My two sisters and I have been lucky to inherit slow-ageing genes from our father. Our poor mother started to age naturally in her late fifties, not so our father, he retained a youthful, mid-forties look and friends of theirs started to joke that he looked like he was her ‘toy boy’.
It seemed to be in our forties and fifties that my sisters and I began to age more slowly too. My sister, Gillian, besides earning money through her sewing skills, did photography modelling. It had started at art school when students modelled their designs at the end of year shows and when the photography students found she was photogenic; they used her as their photography model. Later she trained in modelling at Lucy Clayton’s Model School and when they started up a dress design class, they asked Gillian to attend free of charge to be a ‘model’ pupil because she had learned how to measure up and cut out patterns. She carried on with the odd modelling job and was featured in the Evening standard as ‘the Face of tomorrow’.
Her career in tailoring (she had taken a further art college course in tailoring) and in theatre costume making took priority and so it wasn’t until she was in her fifties she seriously took up photography modelling again.
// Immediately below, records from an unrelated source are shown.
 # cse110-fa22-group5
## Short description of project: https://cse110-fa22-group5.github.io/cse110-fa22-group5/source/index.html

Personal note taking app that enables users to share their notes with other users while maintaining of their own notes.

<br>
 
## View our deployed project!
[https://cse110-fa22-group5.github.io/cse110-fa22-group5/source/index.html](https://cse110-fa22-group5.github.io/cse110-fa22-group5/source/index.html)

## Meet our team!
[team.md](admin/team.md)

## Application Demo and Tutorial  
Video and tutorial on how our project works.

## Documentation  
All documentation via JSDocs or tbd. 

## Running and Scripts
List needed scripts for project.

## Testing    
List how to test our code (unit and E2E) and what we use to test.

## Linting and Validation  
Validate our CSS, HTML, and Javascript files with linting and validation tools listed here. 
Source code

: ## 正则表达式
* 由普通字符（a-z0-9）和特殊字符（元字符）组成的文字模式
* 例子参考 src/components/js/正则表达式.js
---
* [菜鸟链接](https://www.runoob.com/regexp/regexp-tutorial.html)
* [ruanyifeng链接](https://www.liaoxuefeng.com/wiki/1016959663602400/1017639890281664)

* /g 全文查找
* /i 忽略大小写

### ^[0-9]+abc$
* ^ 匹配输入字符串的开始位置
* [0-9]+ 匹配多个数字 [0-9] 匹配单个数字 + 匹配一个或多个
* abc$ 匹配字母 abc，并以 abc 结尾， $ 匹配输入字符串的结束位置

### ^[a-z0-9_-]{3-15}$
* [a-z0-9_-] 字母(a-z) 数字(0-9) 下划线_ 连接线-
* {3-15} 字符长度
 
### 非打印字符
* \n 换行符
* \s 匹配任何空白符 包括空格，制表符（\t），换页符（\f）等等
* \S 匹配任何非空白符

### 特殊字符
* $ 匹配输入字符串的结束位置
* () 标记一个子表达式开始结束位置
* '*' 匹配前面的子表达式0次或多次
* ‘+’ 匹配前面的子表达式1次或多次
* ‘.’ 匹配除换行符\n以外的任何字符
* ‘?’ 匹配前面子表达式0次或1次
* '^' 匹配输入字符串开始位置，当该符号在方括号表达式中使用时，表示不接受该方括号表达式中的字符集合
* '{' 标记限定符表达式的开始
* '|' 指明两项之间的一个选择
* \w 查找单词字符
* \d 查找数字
Her youthful appearance stood her in good stead, one of the jobs she landed was on a Weetabix packet posing as a mother with a 12 year old son – by then she was a grandmother! However that youthful appearance went against her when she was booked to be photographed as a 54 year old woman on a book cover, the boss of the project questioned her suitability saying she was too young, the photographer assured him she was 54, the same age of the heroine in the novel, in the end a compromise was reached, she was asked to lie with her head to one side on a pillow so that her cheek was pushed up to make wrinkles around the eye on view.
Gillian’s career has been pretty chequered as she also did film extra work. This involved getting up in the early hours of the morning to go to pick-up points where coaches drove the extras to the locations of the film shoots. Beforehand she was told the type of clothes the extras had to wear and in some cases she wore outfits she had designed and made herself.
Back in the early 1980s Gillian told me that she was at a party that her son was also attending, “Nick who was a grown man at the time said something to me, calling me ‘Mummy’ and a lady nearby said, ‘Did he call you mummy?’ When I said, ‘Yes,’ she expressed her amazement that I had a grown up son.”
When I was running my small hotel in France, an English couple in their mid forties came to stay and in conversation I spoke of something my daughter had said or done when she was a little girl and the lady said, “How old is she now?” I replied, “Oh, let’s see, I was 22 when she was born,” I did some rapid maths in my head. “So she must be 32.”
”Well, I never,” the lady exclaimed. “I thought you were about that age!”
When I was 65, I missed out three years running on invites to the village free festive Christmas lunches for the over 65s because the entertainments’ committee didn’t realise I qualified, thinking I was the same age as my partner 9 years younger than I was. Now I’m in my 70s, people still look surprised when they discover I’m nearer 80 than the early 70s.
My older sister, an artist who also loves being out in the open air gardening, always has looked young for her age, more so than me, but then, that’s because I smoke, but, I hasten to add, no more than 4 or 5 thin ‘rollies’ a day, nevertheless, it’s enough to affect the quality of my skin, thus proving that even gifted with slow-ageing genes, a person does need to follow a healthy lifestyle, not overdoing the booze and tobacco! I also ration myself with the former, I hasten to add.
Even though we look younger than our age, we still have had the usual ailments and surgical operations for one reason or another, too numerous to explain. My father died of pneumonia at 89 years of age having a full head of brown hair with only grey sideburns and a matching grey moustache. So looking younger does not mean living an exceptionally long life. Although Vera Lyn’s 103 years does give me the incentive to do all I can to stay healthy.